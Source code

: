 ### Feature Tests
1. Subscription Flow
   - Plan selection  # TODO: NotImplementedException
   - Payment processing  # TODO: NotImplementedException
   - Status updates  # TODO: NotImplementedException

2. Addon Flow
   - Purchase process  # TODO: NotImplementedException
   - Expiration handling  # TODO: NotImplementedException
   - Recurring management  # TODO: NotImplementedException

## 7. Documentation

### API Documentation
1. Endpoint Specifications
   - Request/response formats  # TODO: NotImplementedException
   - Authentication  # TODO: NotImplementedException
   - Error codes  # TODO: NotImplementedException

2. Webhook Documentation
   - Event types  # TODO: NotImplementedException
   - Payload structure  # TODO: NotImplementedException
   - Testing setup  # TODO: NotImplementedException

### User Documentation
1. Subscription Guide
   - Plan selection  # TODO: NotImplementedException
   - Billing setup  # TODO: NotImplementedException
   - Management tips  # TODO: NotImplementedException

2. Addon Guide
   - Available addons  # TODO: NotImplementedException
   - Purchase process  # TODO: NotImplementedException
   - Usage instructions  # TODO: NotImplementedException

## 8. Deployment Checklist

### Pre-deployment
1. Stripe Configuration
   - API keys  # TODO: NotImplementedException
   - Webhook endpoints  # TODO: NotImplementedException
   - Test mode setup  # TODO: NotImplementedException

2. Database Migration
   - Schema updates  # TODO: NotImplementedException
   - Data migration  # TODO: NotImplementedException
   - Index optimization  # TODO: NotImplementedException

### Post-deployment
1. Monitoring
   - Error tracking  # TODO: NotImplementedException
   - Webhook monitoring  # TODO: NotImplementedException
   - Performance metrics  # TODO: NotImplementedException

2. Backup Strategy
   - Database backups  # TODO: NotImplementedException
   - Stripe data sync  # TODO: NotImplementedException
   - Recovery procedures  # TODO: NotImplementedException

Directions: Filter the lines above, keeping each one that contains the string "Subscription".

Expected answer:
1. Subscription Flow
1. Subscription Guide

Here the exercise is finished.